(Items from a dataset)

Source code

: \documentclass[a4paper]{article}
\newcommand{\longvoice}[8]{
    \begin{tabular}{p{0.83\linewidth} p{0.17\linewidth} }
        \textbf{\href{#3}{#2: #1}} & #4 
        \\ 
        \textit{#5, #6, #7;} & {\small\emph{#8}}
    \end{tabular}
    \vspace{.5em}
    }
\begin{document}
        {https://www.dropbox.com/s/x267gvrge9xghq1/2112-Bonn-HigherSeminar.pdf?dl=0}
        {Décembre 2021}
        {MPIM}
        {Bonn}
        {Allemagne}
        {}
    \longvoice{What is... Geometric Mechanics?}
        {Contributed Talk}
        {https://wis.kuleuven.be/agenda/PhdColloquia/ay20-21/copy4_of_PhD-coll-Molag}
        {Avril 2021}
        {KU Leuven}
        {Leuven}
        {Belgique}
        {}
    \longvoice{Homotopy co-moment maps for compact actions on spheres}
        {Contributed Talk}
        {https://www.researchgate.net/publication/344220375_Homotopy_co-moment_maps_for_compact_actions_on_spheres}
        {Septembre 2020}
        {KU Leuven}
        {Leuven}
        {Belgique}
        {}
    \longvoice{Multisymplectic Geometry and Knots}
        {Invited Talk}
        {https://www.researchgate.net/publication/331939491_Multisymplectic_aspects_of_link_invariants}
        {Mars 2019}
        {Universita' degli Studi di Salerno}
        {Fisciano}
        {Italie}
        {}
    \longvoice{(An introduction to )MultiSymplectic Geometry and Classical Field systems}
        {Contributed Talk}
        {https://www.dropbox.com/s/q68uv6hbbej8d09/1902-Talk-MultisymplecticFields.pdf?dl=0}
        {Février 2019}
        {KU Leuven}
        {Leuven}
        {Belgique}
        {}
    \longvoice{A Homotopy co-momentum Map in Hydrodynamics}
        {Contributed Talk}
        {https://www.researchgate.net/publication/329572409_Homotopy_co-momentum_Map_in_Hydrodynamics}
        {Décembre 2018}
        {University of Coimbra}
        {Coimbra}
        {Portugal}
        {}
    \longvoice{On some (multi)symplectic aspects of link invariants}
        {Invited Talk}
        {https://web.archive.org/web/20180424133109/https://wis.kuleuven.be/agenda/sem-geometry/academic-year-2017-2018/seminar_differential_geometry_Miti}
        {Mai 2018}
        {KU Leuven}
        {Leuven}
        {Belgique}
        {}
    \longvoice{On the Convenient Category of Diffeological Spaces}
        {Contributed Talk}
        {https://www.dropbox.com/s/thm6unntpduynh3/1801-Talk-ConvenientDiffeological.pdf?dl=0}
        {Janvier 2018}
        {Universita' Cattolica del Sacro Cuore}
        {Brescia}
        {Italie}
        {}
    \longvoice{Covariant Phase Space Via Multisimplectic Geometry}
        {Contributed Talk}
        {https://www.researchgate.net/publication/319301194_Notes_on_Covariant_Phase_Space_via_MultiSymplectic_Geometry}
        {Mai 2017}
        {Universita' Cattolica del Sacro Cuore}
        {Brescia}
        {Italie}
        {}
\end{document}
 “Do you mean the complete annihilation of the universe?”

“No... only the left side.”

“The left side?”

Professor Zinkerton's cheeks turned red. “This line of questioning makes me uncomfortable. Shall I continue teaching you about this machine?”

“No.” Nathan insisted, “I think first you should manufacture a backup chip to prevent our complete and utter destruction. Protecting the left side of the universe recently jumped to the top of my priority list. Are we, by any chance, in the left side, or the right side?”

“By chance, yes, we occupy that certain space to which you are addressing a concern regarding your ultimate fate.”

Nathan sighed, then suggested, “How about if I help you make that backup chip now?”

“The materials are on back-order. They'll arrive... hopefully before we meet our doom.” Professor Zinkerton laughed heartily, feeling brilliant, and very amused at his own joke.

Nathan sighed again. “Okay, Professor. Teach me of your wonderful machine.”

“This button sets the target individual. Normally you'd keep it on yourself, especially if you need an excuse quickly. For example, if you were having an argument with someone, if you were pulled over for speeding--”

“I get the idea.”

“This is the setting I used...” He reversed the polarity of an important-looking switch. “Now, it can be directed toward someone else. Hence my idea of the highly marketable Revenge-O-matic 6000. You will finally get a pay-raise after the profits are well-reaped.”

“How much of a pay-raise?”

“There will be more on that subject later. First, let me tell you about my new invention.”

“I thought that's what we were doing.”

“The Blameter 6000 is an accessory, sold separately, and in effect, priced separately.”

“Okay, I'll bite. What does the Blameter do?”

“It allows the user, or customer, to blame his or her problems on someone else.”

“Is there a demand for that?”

-- Instructions for the task --
Please output all of the entries without changing a single character.

-- Solution to this problem --
Source code

: \documentclass[a4paper]{article}
\newcommand{\longvoice}[8]{
    \begin{tabular}{p{0.83\linewidth} p{0.17\linewidth} }
        \textbf{\href{#3}{#2: #1}} & #4 
        \\ 
        \textit{#5, #6, #7;} & {\small\emph{#8}}
    \end{tabular}
    \vspace{.5em}
    }
\begin{document}
        {https://www.dropbox.com/s/x267gvrge9xghq1/2112-Bonn-HigherSeminar.pdf?dl=0}
        {Décembre 2021}
        {MPIM}
        {Bonn}
        {Allemagne}
        {}
    \longvoice{What is... Geometric Mechanics?}
        {Contributed Talk}
        {https://wis.kuleuven.be/agenda/PhdColloquia/ay20-21/copy4_of_PhD-coll-Molag}
        {Avril 2021}
        {KU Leuven}
        {Leuven}
        {Belgique}
        {}
    \longvoice{Homotopy co-moment maps for compact actions on spheres}
        {Contributed Talk}
        {https://www.researchgate.net/publication/344220375_Homotopy_co-moment_maps_for_compact_actions_on_spheres}
        {Septembre 2020}
        {KU Leuven}
        {Leuven}
        {Belgique}
        {}
    \longvoice{Multisymplectic Geometry and Knots}
        {Invited Talk}
        {https://www.researchgate.net/publication/331939491_Multisymplectic_aspects_of_link_invariants}
        {Mars 2019}
        {Universita' degli Studi di Salerno}
        {Fisciano}
        {Italie}
        {}
    \longvoice{(An introduction to )MultiSymplectic Geometry and Classical Field systems}
        {Contributed Talk}
        {https://www.dropbox.com/s/q68uv6hbbej8d09/1902-Talk-MultisymplecticFields.pdf?dl=0}
        {Février 2019}
        {KU Leuven}
        {Leuven}
        {Belgique}
        {}
    \longvoice{A Homotopy co-momentum Map in Hydrodynamics}
        {Contributed Talk}
        {https://www.researchgate.net/publication/329572409_Homotopy_co-momentum_Map_in_Hydrodynamics}
        {Décembre 2018}
        {University of Coimbra}
        {Coimbra}
        {Portugal}
        {}
    \longvoice{On some (multi)symplectic aspects of link invariants}
        {Invited Talk}
        {https://web.archive.org/web/20180424133109/https://wis.kuleuven.be/agenda/sem-geometry/academic-year-2017-2018/seminar_differential_geometry_Miti}
        {Mai 2018}
        {KU Leuven}
        {Leuven}
        {Belgique}
        {}
    \longvoice{On the Convenient Category of Diffeological Spaces}
        {Contributed Talk}
        {https://www.dropbox.com/s/thm6unntpduynh3/1801-Talk-ConvenientDiffeological.pdf?dl=0}
        {Janvier 2018}
        {Universita' Cattolica del Sacro Cuore}
        {Brescia}
        {Italie}
        {}
    \longvoice{Covariant Phase Space Via Multisimplectic Geometry}
        {Contributed Talk}
        {https://www.researchgate.net/publication/319301194_Notes_on_Covariant_Phase_Space_via_MultiSymplectic_Geometry}
        {Mai 2017}
        {Universita' Cattolica del Sacro Cuore}
        {Brescia}
        {Italie}
        {}
\end{document}
 “Do you mean the complete annihilation of the universe?”

“No... only the left side.”

“The left side?”

Professor Zinkerton's cheeks turned red. “This line of questioning makes me uncomfortable. Shall I continue teaching you about this machine?”

“No.” Nathan insisted, “I think first you should manufacture a backup chip to prevent our complete and utter destruction. Protecting the left side of the universe recently jumped to the top of my priority list. Are we, by any chance, in the left side, or the right side?”

“By chance, yes, we occupy that certain space to which you are addressing a concern regarding your ultimate fate.”

Nathan sighed, then suggested, “How about if I help you make that backup chip now?”

“The materials are on back-order. They'll arrive... hopefully before we meet our doom.” Professor Zinkerton laughed heartily, feeling brilliant, and very amused at his own joke.

Nathan sighed again. “Okay, Professor. Teach me of your wonderful machine.”

“This button sets the target individual. Normally you'd keep it on yourself, especially if you need an excuse quickly. For example, if you were having an argument with someone, if you were pulled over for speeding--”

“I get the idea.”

“This is the setting I used...” He reversed the polarity of an important-looking switch. “Now, it can be directed toward someone else. Hence my idea of the highly marketable Revenge-O-matic 6000. You will finally get a pay-raise after the profits are well-reaped.”

“How much of a pay-raise?”

“There will be more on that subject later. First, let me tell you about my new invention.”

“I thought that's what we were doing.”

“The Blameter 6000 is an accessory, sold separately, and in effect, priced separately.”

“Okay, I'll bite. What does the Blameter do?”

“It allows the user, or customer, to blame his or her problems on someone else.”

“Is there a demand for that?”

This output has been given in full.